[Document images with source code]

-- Opening Marker --

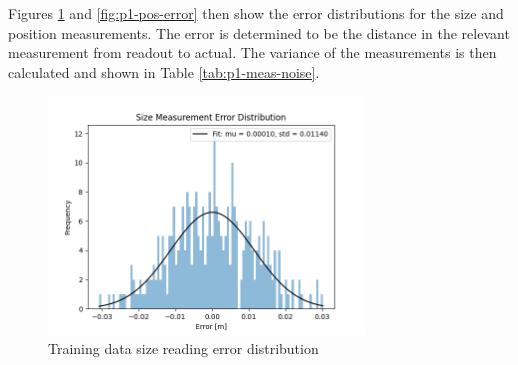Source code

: \documentclass[12pt]{article}
\begin{document}
Figures \ref{fig:p1-size-error} and \ref{fig:p1-pos-error} then show the error distributions for the size and position measurements. The error is determined to be the distance in the relevant measurement from readout to actual. The variance of the measurements is then calculated and shown in Table \ref{tab:p1-meas-noise}.

\begin{figure}[H]
    \centering
    \includegraphics[width=0.75\textwidth]{Problem 1/out/p1_size_error_hist.png}
    \caption{Training data size reading error distribution}
    \label{fig:p1-size-error}
\end{figure}
\end{document}
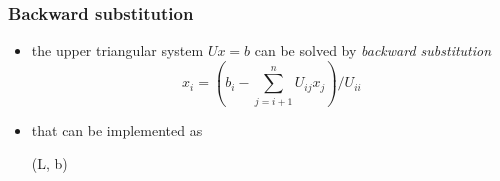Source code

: \begin{frame}[fragile]
%
  \frametitle{Backward substitution}
%
  \begin{itemize}
%
%
  \item the upper triangular system $Ux = b$ can be solved by {\em backward substitution}
    \begin{equation}
      x_{i} = \left( b_{i} - \sum_{j=i+1}^{n} U_{ij}x_{j} \right) / U_{ii}
    \end{equation}
%
  \item that can be implemented as
    \begin{center}
      \begin{minipage}{.85\linewidth}
        \begin{algorithm}[H]
          \label{alg:backward-substitution}
%
          \dontprintsemicolon
          \setalcaphskip{0ex}
%
          \caption{\backsub(L, b)}
%
%
        \end{algorithm}
      \end{minipage}
    \end{center}
%
  \end{itemize}
%
\end{frame}

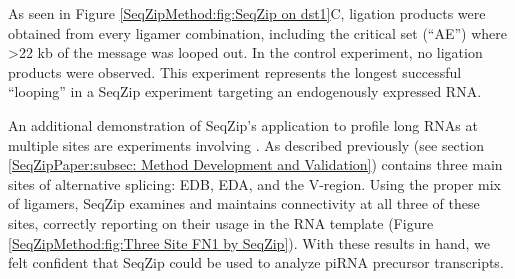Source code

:     As seen in Figure \ref{SeqZipMethod:fig:SeqZip on dst1}C, ligation products were obtained from every ligamer combination, including the critical set (``AE'') where >22 kb of the message was looped out. In the control experiment, no ligation products were observed. This experiment represents the longest successful ``looping'' in a SeqZip experiment targeting an endogenously expressed RNA.

    An additional demonstration of SeqZip's application to profile long RNAs at multiple sites are experiments involving \fn{}. As described previously (see section \ref{SeqZipPaper:subsec: Method Development and Validation}) \fn{} contains three main sites of alternative splicing: EDB, EDA, and the V-region. Using the proper mix of ligamers, SeqZip examines and maintains connectivity at all three of these sites, correctly reporting on their usage in the RNA template (Figure \ref{SeqZipMethod:fig:Three Site FN1 by SeqZip}). With these results in hand, we felt confident that SeqZip could be used to analyze piRNA precursor transcripts.

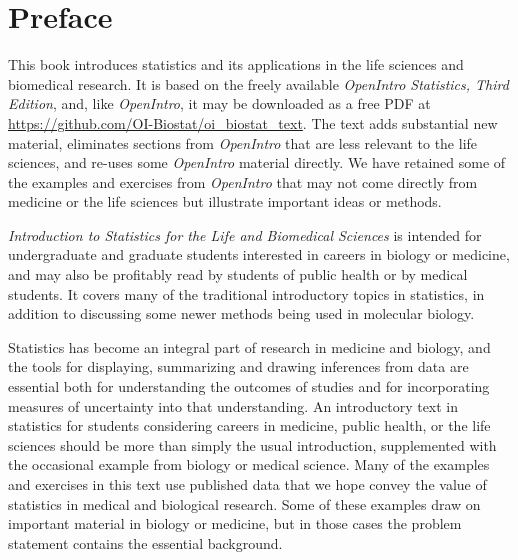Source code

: 

\chapter*{Preface}


This book introduces statistics and its applications in the life sciences and biomedical research.  It is based on the freely available \textsl{OpenIntro Statistics, Third Edition}, and, like \textsl{OpenIntro}, it may be downloaded as a free PDF at \url{https://github.com/OI-Biostat/oi_biostat_text}.  The text adds substantial new material, eliminates sections from \textsl{OpenIntro} that are less relevant to the life sciences, and re-uses some \textsl{OpenIntro} material directly. We have retained some of the examples and exercises from \textsl{OpenIntro} that may not come directly from medicine or the life sciences but illustrate important ideas or methods. 

\textsl{Introduction to Statistics for the Life and Biomedical Sciences} is intended for undergraduate and graduate students interested in careers in biology or medicine, and may also be profitably read by students of public health or by medical students.  It covers many of the traditional introductory topics in statistics, in addition to discussing some newer methods being used in molecular biology. 

Statistics has become an integral part of research in medicine and biology, and the tools for displaying, summarizing and drawing inferences from data are essential both for understanding the outcomes of studies and for incorporating measures of uncertainty into that understanding.  An introductory text in statistics for students considering careers in medicine, public health, or the life sciences should be more than simply the usual introduction, supplemented with the occasional example from biology or medical science. Many of the examples and exercises in this text use published data that we hope convey the value of statistics in medical and biological research.  Some of these examples draw on important material in biology or medicine, but in those cases the problem statement contains the essential background. 

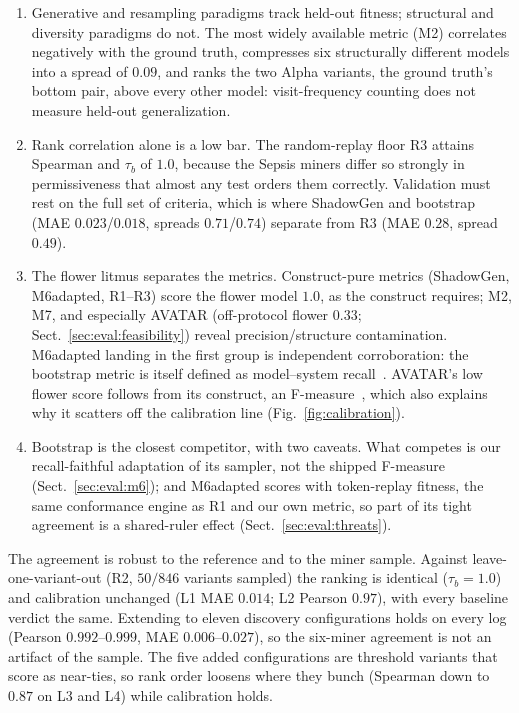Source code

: \documentclass[runningheads]{llncs}
\newcommand{\chg}[1]{#1}
\begin{document}
\begin{enumerate}
  \item Generative and resampling paradigms track held-out fitness; structural and diversity paradigms do not. The most widely available metric (M2) correlates negatively with the ground truth, compresses six structurally different models into a spread of \chg{$0.09$}, and \chg{ranks the two Alpha variants, the ground truth's bottom pair, above every other model}: visit-frequency counting does not measure held-out generalization.
  \item Rank correlation alone is a low bar. The random-replay floor R3 attains Spearman and $\tau_b$ of $1.0$, because the Sepsis miners differ so strongly in permissiveness that almost any test orders them correctly. Validation must rest on the full set of criteria, which is where \chg{ShadowGen} and bootstrap (MAE $0.023$/\chg{$0.018$}, spreads $0.71$/$0.74$) separate from R3 (MAE $0.28$, spread $0.49$).
  \item The flower litmus separates the metrics. Construct-pure metrics (\chg{ShadowGen}, M6adapted, R1--R3) score the flower model $1.0$, as the construct requires; M2, M7, and \chg{especially AVATAR (off-protocol flower $0.33$; Sect.~\ref{sec:eval:feasibility})} reveal precision/structure contamination. M6adapted landing in the first group is independent corroboration: the bootstrap metric is itself defined as model--system recall~\cite{polyvyanyy2022bootstrap}. \chg{AVATAR's} low flower score follows from its construct, an F-measure~\cite{theis2020avatar}, which also explains \chg{why it scatters off the calibration line (Fig.~\ref{fig:calibration})}.
  \item Bootstrap is the closest competitor, with two caveats. What competes is our recall-faithful adaptation of its sampler, not the shipped F-measure (Sect.~\ref{sec:eval:m6}); and M6adapted scores with token-replay fitness, the same conformance engine as R1 and our own metric, so part of its tight agreement is a shared-ruler effect (Sect.~\ref{sec:eval:threats}).
\end{enumerate}

The agreement is robust to the reference and to the miner sample. Against leave-one-variant-out (R2\chg{, $50/846$ variants sampled}) the ranking is identical ($\tau_b{=}1.0$) and calibration unchanged (L1 MAE $0.014$; L2 Pearson $0.97$), with every baseline verdict the same. \chg{Extending to eleven discovery configurations holds on every log (Pearson $0.992$--$0.999$, MAE $0.006$--$0.027$), so the six-miner agreement is not an artifact of the sample. The five added configurations are threshold variants that score as near-ties, so rank order loosens where they bunch (Spearman down to $0.87$ on L3 and L4) while calibration holds.}
\end{document}
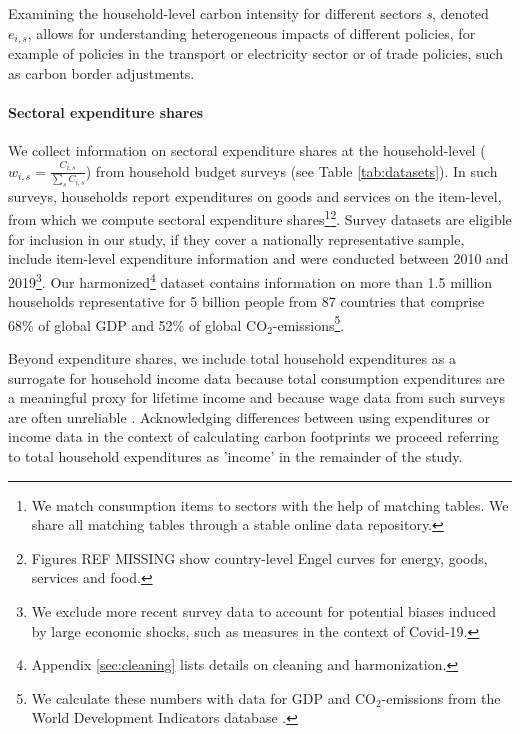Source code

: \documentclass[12pt, a4paper]{article}
\begin{document}

Examining the household-level carbon intensity for different sectors \textit{s}, denoted $e_{i,s}$, allows for understanding heterogeneous impacts of different policies, for example of policies in the transport or electricity sector or of trade policies, such as carbon border adjustments.

\paragraph{Sectoral expenditure shares} We collect information on sectoral expenditure shares at the household-level ($w_{i,s}=\frac{C_{i,s}}{\sum_{s}C_{i,s}}$) from household budget surveys (see Table \ref{tab:datasets}). In such surveys, households report expenditures on goods and services on the item-level, from which we compute sectoral expenditure shares\footnote{We match consumption items to sectors with the help of matching tables. We share all matching tables through a stable online data repository.}\footnote{Figures REF MISSING show country-level Engel curves for energy, goods, services and food.}.
Survey datasets are eligible for inclusion in our study, if they cover a nationally representative sample, include item-level expenditure information and were conducted between 2010 and 2019\footnote{We exclude more recent survey data to account for potential biases induced by large economic shocks, such as measures in the context of Covid-19.}. Our harmonized\footnote{Appendix \ref{sec:cleaning} lists details on cleaning and harmonization.} dataset contains information on more than 1.5 million households representative for 5 billion people from 87 countries that comprise 68\% of global GDP and 52\% of global CO$_{2}$-emissions\footnote{We calculate these numbers with data for GDP and CO$_{2}$-emissions from the World Development Indicators database \autocite{WorldBankGroup.2023}.}.

Beyond expenditure shares, we include total household expenditures as a surrogate for household income data because total consumption expenditures are a meaningful proxy for lifetime income \autocite{Poterba.1989,JamesM.Poterba.2016,Cronin.2019} and because wage data from such surveys are often unreliable \autocite{Blundell.1998}. Acknowledging differences between using expenditures or income data in the context of calculating carbon footprints \textcite{Levay.2023} we proceed referring to total household expenditures as 'income' in the remainder of the study.
\end{document}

-- Closing Marker --

_WHAT THE EXERCISE ASKS_: Copy out the records exactly; the pictures stay behind.

_YOUR SOLUTION_:
Source code

: \documentclass[12pt]{article}
\begin{document}
Figures \ref{fig:p1-size-error} and \ref{fig:p1-pos-error} then show the error distributions for the size and position measurements. The error is determined to be the distance in the relevant measurement from readout to actual. The variance of the measurements is then calculated and shown in Table \ref{tab:p1-meas-noise}.

\begin{figure}[H]
    \centering
    \includegraphics[width=0.75\textwidth]{Problem 1/out/p1_size_error_hist.png}
    \caption{Training data size reading error distribution}
    \label{fig:p1-size-error}
\end{figure}
\end{document}
Source code

: \begin{frame}[fragile]
%
  \frametitle{Backward substitution}
%
  \begin{itemize}
%
%
  \item the upper triangular system $Ux = b$ can be solved by {\em backward substitution}
    \begin{equation}
      x_{i} = \left( b_{i} - \sum_{j=i+1}^{n} U_{ij}x_{j} \right) / U_{ii}
    \end{equation}
%
  \item that can be implemented as
    \begin{center}
      \begin{minipage}{.85\linewidth}
        \begin{algorithm}[H]
          \label{alg:backward-substitution}
%
          \dontprintsemicolon
          \setalcaphskip{0ex}
%
          \caption{\backsub(L, b)}
%
%
        \end{algorithm}
      \end{minipage}
    \end{center}
%
  \end{itemize}
%
\end{frame}

Source code

:     As seen in Figure \ref{SeqZipMethod:fig:SeqZip on dst1}C, ligation products were obtained from every ligamer combination, including the critical set (``AE'') where >22 kb of the message was looped out. In the control experiment, no ligation products were observed. This experiment represents the longest successful ``looping'' in a SeqZip experiment targeting an endogenously expressed RNA.

    An additional demonstration of SeqZip's application to profile long RNAs at multiple sites are experiments involving \fn{}. As described previously (see section \ref{SeqZipPaper:subsec: Method Development and Validation}) \fn{} contains three main sites of alternative splicing: EDB, EDA, and the V-region. Using the proper mix of ligamers, SeqZip examines and maintains connectivity at all three of these sites, correctly reporting on their usage in the RNA template (Figure \ref{SeqZipMethod:fig:Three Site FN1 by SeqZip}). With these results in hand, we felt confident that SeqZip could be used to analyze piRNA precursor transcripts.

Source code

: 

\chapter*{Preface}


This book introduces statistics and its applications in the life sciences and biomedical research.  It is based on the freely available \textsl{OpenIntro Statistics, Third Edition}, and, like \textsl{OpenIntro}, it may be downloaded as a free PDF at \url{https://github.com/OI-Biostat/oi_biostat_text}.  The text adds substantial new material, eliminates sections from \textsl{OpenIntro} that are less relevant to the life sciences, and re-uses some \textsl{OpenIntro} material directly. We have retained some of the examples and exercises from \textsl{OpenIntro} that may not come directly from medicine or the life sciences but illustrate important ideas or methods. 

\textsl{Introduction to Statistics for the Life and Biomedical Sciences} is intended for undergraduate and graduate students interested in careers in biology or medicine, and may also be profitably read by students of public health or by medical students.  It covers many of the traditional introductory topics in statistics, in addition to discussing some newer methods being used in molecular biology. 

Statistics has become an integral part of research in medicine and biology, and the tools for displaying, summarizing and drawing inferences from data are essential both for understanding the outcomes of studies and for incorporating measures of uncertainty into that understanding.  An introductory text in statistics for students considering careers in medicine, public health, or the life sciences should be more than simply the usual introduction, supplemented with the occasional example from biology or medical science. Many of the examples and exercises in this text use published data that we hope convey the value of statistics in medical and biological research.  Some of these examples draw on important material in biology or medicine, but in those cases the problem statement contains the essential background. 

Source code

: \documentclass[runningheads]{llncs}
\newcommand{\chg}[1]{#1}
\begin{document}
\begin{enumerate}
  \item Generative and resampling paradigms track held-out fitness; structural and diversity paradigms do not. The most widely available metric (M2) correlates negatively with the ground truth, compresses six structurally different models into a spread of \chg{$0.09$}, and \chg{ranks the two Alpha variants, the ground truth's bottom pair, above every other model}: visit-frequency counting does not measure held-out generalization.
  \item Rank correlation alone is a low bar. The random-replay floor R3 attains Spearman and $\tau_b$ of $1.0$, because the Sepsis miners differ so strongly in permissiveness that almost any test orders them correctly. Validation must rest on the full set of criteria, which is where \chg{ShadowGen} and bootstrap (MAE $0.023$/\chg{$0.018$}, spreads $0.71$/$0.74$) separate from R3 (MAE $0.28$, spread $0.49$).
  \item The flower litmus separates the metrics. Construct-pure metrics (\chg{ShadowGen}, M6adapted, R1--R3) score the flower model $1.0$, as the construct requires; M2, M7, and \chg{especially AVATAR (off-protocol flower $0.33$; Sect.~\ref{sec:eval:feasibility})} reveal precision/structure contamination. M6adapted landing in the first group is independent corroboration: the bootstrap metric is itself defined as model--system recall~\cite{polyvyanyy2022bootstrap}. \chg{AVATAR's} low flower score follows from its construct, an F-measure~\cite{theis2020avatar}, which also explains \chg{why it scatters off the calibration line (Fig.~\ref{fig:calibration})}.
  \item Bootstrap is the closest competitor, with two caveats. What competes is our recall-faithful adaptation of its sampler, not the shipped F-measure (Sect.~\ref{sec:eval:m6}); and M6adapted scores with token-replay fitness, the same conformance engine as R1 and our own metric, so part of its tight agreement is a shared-ruler effect (Sect.~\ref{sec:eval:threats}).
\end{enumerate}

The agreement is robust to the reference and to the miner sample. Against leave-one-variant-out (R2\chg{, $50/846$ variants sampled}) the ranking is identical ($\tau_b{=}1.0$) and calibration unchanged (L1 MAE $0.014$; L2 Pearson $0.97$), with every baseline verdict the same. \chg{Extending to eleven discovery configurations holds on every log (Pearson $0.992$--$0.999$, MAE $0.006$--$0.027$), so the six-miner agreement is not an artifact of the sample. The five added configurations are threshold variants that score as near-ties, so rank order loosens where they bunch (Spearman down to $0.87$ on L3 and L4) while calibration holds.}
\end{document}
Source code

: \documentclass[12pt, a4paper]{article}
\begin{document}

Examining the household-level carbon intensity for different sectors \textit{s}, denoted $e_{i,s}$, allows for understanding heterogeneous impacts of different policies, for example of policies in the transport or electricity sector or of trade policies, such as carbon border adjustments.

\paragraph{Sectoral expenditure shares} We collect information on sectoral expenditure shares at the household-level ($w_{i,s}=\frac{C_{i,s}}{\sum_{s}C_{i,s}}$) from household budget surveys (see Table \ref{tab:datasets}). In such surveys, households report expenditures on goods and services on the item-level, from which we compute sectoral expenditure shares\footnote{We match consumption items to sectors with the help of matching tables. We share all matching tables through a stable online data repository.}\footnote{Figures REF MISSING show country-level Engel curves for energy, goods, services and food.}.
Survey datasets are eligible for inclusion in our study, if they cover a nationally representative sample, include item-level expenditure information and were conducted between 2010 and 2019\footnote{We exclude more recent survey data to account for potential biases induced by large economic shocks, such as measures in the context of Covid-19.}. Our harmonized\footnote{Appendix \ref{sec:cleaning} lists details on cleaning and harmonization.} dataset contains information on more than 1.5 million households representative for 5 billion people from 87 countries that comprise 68\% of global GDP and 52\% of global CO$_{2}$-emissions\footnote{We calculate these numbers with data for GDP and CO$_{2}$-emissions from the World Development Indicators database \autocite{WorldBankGroup.2023}.}.

Beyond expenditure shares, we include total household expenditures as a surrogate for household income data because total consumption expenditures are a meaningful proxy for lifetime income \autocite{Poterba.1989,JamesM.Poterba.2016,Cronin.2019} and because wage data from such surveys are often unreliable \autocite{Blundell.1998}. Acknowledging differences between using expenditures or income data in the context of calculating carbon footprints \textcite{Levay.2023} we proceed referring to total household expenditures as 'income' in the remainder of the study.
\end{document}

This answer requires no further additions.